Exercise requirements
Your task is to output, without alteration, each line from the one containing "for first time" through the final line of the records below.
★ ★ ★ ★ ★ ★ ★
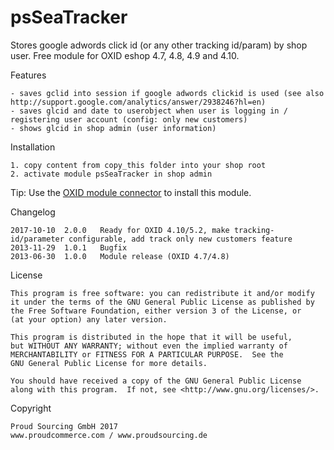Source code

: psSeaTracker
============

Stores google adwords click id (or any other tracking id/param) by shop user.
Free module for OXID eshop 4.7, 4.8, 4.9 and 4.10.


Features

	- saves gclid into session if google adwords clickid is used (see also http://support.google.com/analytics/answer/2938246?hl=en)
	- saves glcid and date to userobject when user is logging in / registering user account (config: only new customers)
	- shows glcid in shop admin (user information)


Installation

	1. copy content from copy_this folder into your shop root
	2. activate module psSeaTracker in shop admin

Tip: Use the [OXID module connector](https://github.com/OXIDprojects/OXID-Module-Connector) to install this module.


Changelog

	2017-10-10	2.0.0	Ready for OXID 4.10/5.2, make tracking-id/parameter configurable, add track only new customers feature
	2013-11-29	1.0.1	Bugfix
	2013-06-30	1.0.0	Module release (OXID 4.7/4.8)
	
	
License

    This program is free software: you can redistribute it and/or modify
    it under the terms of the GNU General Public License as published by
    the Free Software Foundation, either version 3 of the License, or
    (at your option) any later version.

    This program is distributed in the hope that it will be useful,
    but WITHOUT ANY WARRANTY; without even the implied warranty of
    MERCHANTABILITY or FITNESS FOR A PARTICULAR PURPOSE.  See the
    GNU General Public License for more details.

    You should have received a copy of the GNU General Public License
    along with this program.  If not, see <http://www.gnu.org/licenses/>.
    

Copyright

	Proud Sourcing GmbH 2017
	www.proudcommerce.com / www.proudsourcing.de
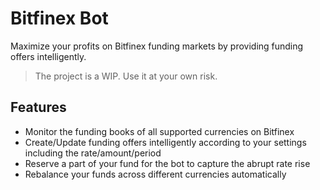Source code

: # Bitfinex Bot

Maximize your profits on Bitfinex funding markets by providing funding offers intelligently.

> The project is a WIP. Use it at your own risk.

## Features
* Monitor the funding books of all supported currencies on Bitfinex
* Create/Update funding offers intelligently according to your settings
  including the rate/amount/period
* Reserve a part of your fund for the bot to capture the abrupt rate rise
* Rebalance your funds across different currencies automatically
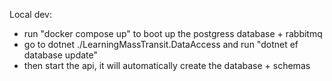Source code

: Local dev:

- run "docker compose up" to boot up the postgress database + rabbitmq
- go to dotnet ./LearningMassTransit.DataAccess and run "dotnet ef database update"
- then start the api, it will automatically create the database + schemas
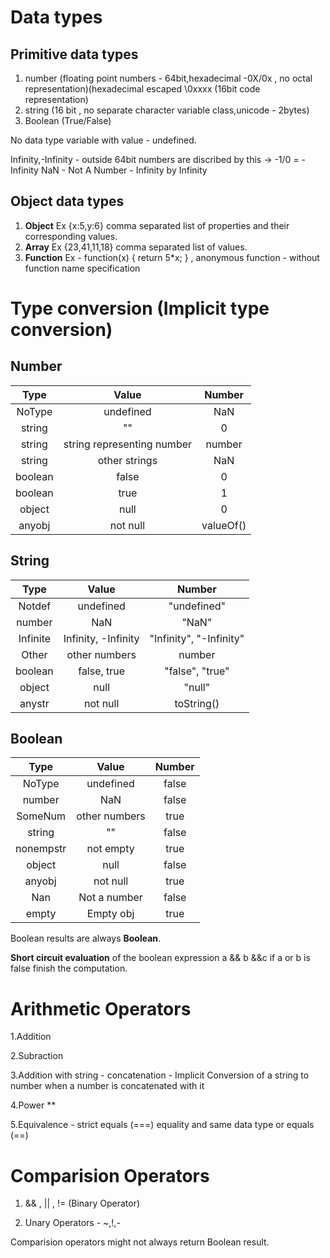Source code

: # Data types

## Primitive  data types

1. number (floating point numbers - 64bit,hexadecimal -0X/0x , no octal representation)(hexadecimal escaped \0xxxx (16bit code representation)
2. string (16 bit , no separate character variable class,unicode - 2bytes)
3. Boolean (True/False)

No data type variable with value - undefined.

Infinity,-Infinity - outside 64bit numbers are discribed by this -> -1/0 = -Infinity
NaN - Not A Number - Infinity by Infinity

## Object data types

1. **Object** Ex {x:5,y:6} comma separated list of properties and their corresponding values.
2. **Array**  Ex {23,41,11,18} comma separated list of values.
3. **Function** Ex - function(x) { return 5*x; } , anonymous function - without function name specification


# Type conversion (Implicit type conversion)
## Number

Type    |  Value                      |  Number
:------:| :-------------------------: | :-------:
NoType  | undefined                   |  NaN
string  | ""                          |  0
string  | string representing number  |  number
string  | other strings               |  NaN
boolean | false                       |  0
boolean | true                        |  1
object  | null                        |  0
anyobj  | not null                    |  valueOf()

## String
Type    | Value               | Number
:------:| :-----------------: |  :----------:
Notdef  | undefined           |  "undefined"
number  | NaN                 |  "NaN"
Infinite| Infinity, -Infinity |  "Infinity", "-Infinity"
Other   | other numbers       |  number
boolean | false, true         |  "false", "true"
object  | null                |  "null"
anystr  | not null            |  toString()

## Boolean

Type   | Value         | Number
:-----:| :-----------: | :------:
NoType | undefined     | false
number | NaN           | false
SomeNum| other numbers | true
string | ""            | false
nonempstr| not empty     | true
object | null          | false
anyobj | not null      | true
Nan    | Not a number  | false
empty  | Empty obj     | true


Boolean results are always **Boolean**.

**Short circuit evaluation** of the boolean expression
a && b &&c
if a or b is false finish the computation.



# Arithmetic Operators
1.Addition

2.Subraction

3.Addition with string - concatenation - Implicit Conversion of a string to number when a number is concatenated with it

4.Power  **

5.Equivalence - strict equals (===) equality and same data type or equals (==)


# Comparision Operators
1. && , || , != (Binary Operator)

2. Unary Operators - ~,!,-

Comparision operators might not always return Boolean result.
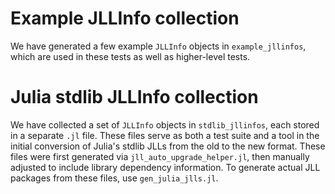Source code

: # Example JLLInfo collection

We have generated a few example `JLLInfo` objects in `example_jllinfos`, which are used in these tests as well as higher-level tests.

# Julia stdlib JLLInfo collection

We have collected a set of `JLLInfo` objects in `stdlib_jllinfos`, each stored in a separate `.jl` file.
These files serve as both a test suite and a tool in the initial conversion of Julia's stdlib JLLs from the old to the new format.
These files were first generated via `jll_auto_upgrade_helper.jl`, then manually adjusted to include library dependency information.
To generate actual JLL packages from these files, use `gen_julia_jlls.jl`.
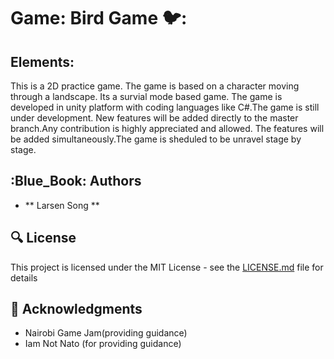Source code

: # Game: Bird Game 🐦:


## **Elements:**

This is a 2D practice game. The game is based on a character moving through a landscape. Its a survial  mode based game.
The game is developed in unity platform with coding languages like C#.The  game is still under development. 
New features will be added directly to the master branch.Any contribution is highly appreciated and allowed.
The features will be added simultaneously.The  game is sheduled to be unravel stage by stage.




## :Blue_Book: Authors
* ** Larsen Song ** 

## :mag: License

This project is licensed under the MIT License - see the [LICENSE.md](https://github.com/larsensong/Bird_game/blob/master/LICENSE.md) file for details



## :mega: Acknowledgments

* Nairobi Game Jam(providing guidance)
* Iam Not Nato (for providing guidance)

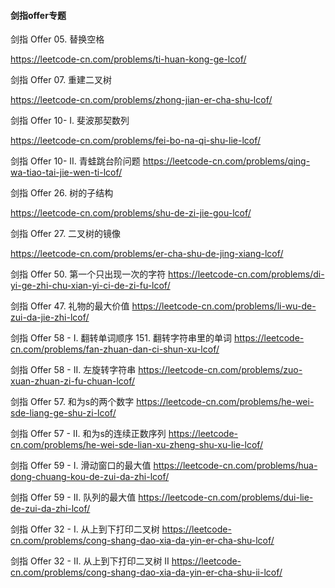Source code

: 
#### 剑指offer专题


剑指 Offer 05. 替换空格

https://leetcode-cn.com/problems/ti-huan-kong-ge-lcof/


剑指 Offer 07. 重建二叉树

https://leetcode-cn.com/problems/zhong-jian-er-cha-shu-lcof/

剑指 Offer 10- I. 斐波那契数列

https://leetcode-cn.com/problems/fei-bo-na-qi-shu-lie-lcof/

剑指 Offer 10- II. 青蛙跳台阶问题
https://leetcode-cn.com/problems/qing-wa-tiao-tai-jie-wen-ti-lcof/


剑指 Offer 26. 树的子结构

https://leetcode-cn.com/problems/shu-de-zi-jie-gou-lcof/


剑指 Offer 27. 二叉树的镜像

https://leetcode-cn.com/problems/er-cha-shu-de-jing-xiang-lcof/

剑指 Offer 50. 第一个只出现一次的字符
https://leetcode-cn.com/problems/di-yi-ge-zhi-chu-xian-yi-ci-de-zi-fu-lcof/

剑指 Offer 47. 礼物的最大价值
https://leetcode-cn.com/problems/li-wu-de-zui-da-jie-zhi-lcof/

剑指 Offer 58 - I. 翻转单词顺序
151. 翻转字符串里的单词
https://leetcode-cn.com/problems/fan-zhuan-dan-ci-shun-xu-lcof/


剑指 Offer 58 - II. 左旋转字符串
https://leetcode-cn.com/problems/zuo-xuan-zhuan-zi-fu-chuan-lcof/

剑指 Offer 57. 和为s的两个数字
https://leetcode-cn.com/problems/he-wei-sde-liang-ge-shu-zi-lcof/

剑指 Offer 57 - II. 和为s的连续正数序列
https://leetcode-cn.com/problems/he-wei-sde-lian-xu-zheng-shu-xu-lie-lcof/


剑指 Offer 59 - I. 滑动窗口的最大值
https://leetcode-cn.com/problems/hua-dong-chuang-kou-de-zui-da-zhi-lcof/


剑指 Offer 59 - II. 队列的最大值
https://leetcode-cn.com/problems/dui-lie-de-zui-da-zhi-lcof/


剑指 Offer 32 - I. 从上到下打印二叉树
https://leetcode-cn.com/problems/cong-shang-dao-xia-da-yin-er-cha-shu-lcof/

剑指 Offer 32 - II. 从上到下打印二叉树 II
https://leetcode-cn.com/problems/cong-shang-dao-xia-da-yin-er-cha-shu-ii-lcof/




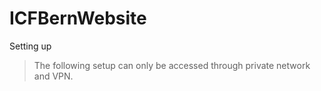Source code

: # ICFBernWebsite
Setting up

> The following setup can only be accessed through private network and VPN.
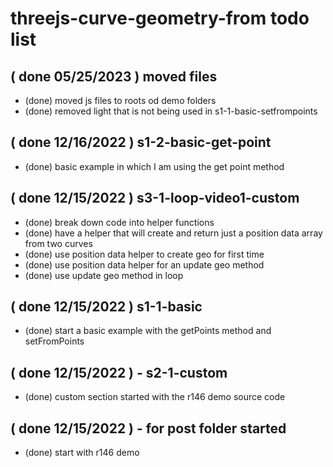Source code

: # threejs-curve-geometry-from todo list

## ( done 05/25/2023 ) moved files
* (done) moved js files to roots od demo folders
* (done) removed light that is not being used in s1-1-basic-setfrompoints

## ( done 12/16/2022 ) s1-2-basic-get-point
* (done) basic example in which I am using the get point method

## ( done 12/15/2022 ) s3-1-loop-video1-custom
* (done) break down code into helper functions
* (done) have a helper that will create and return just a position data array from two curves
* (done) use position data helper to create geo for first time
* (done) use position data helper for an update geo method
* (done) use update geo method in loop

## ( done 12/15/2022 ) s1-1-basic
* (done) start a basic example with the getPoints method and setFromPoints

## ( done 12/15/2022 ) - s2-1-custom
* (done) custom section started with the r146 demo source code

## ( done 12/15/2022 ) - for post folder started
* (done) start with r146 demo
★ ★ ★ ★ ★ ★ ★
Written solution
* (done) use position data helper to create geo for first time
* (done) use position data helper for an update geo method
* (done) use update geo method in loop

## ( done 12/15/2022 ) s1-1-basic
* (done) start a basic example with the getPoints method and setFromPoints

## ( done 12/15/2022 ) - s2-1-custom
* (done) custom section started with the r146 demo source code

## ( done 12/15/2022 ) - for post folder started
* (done) start with r146 demo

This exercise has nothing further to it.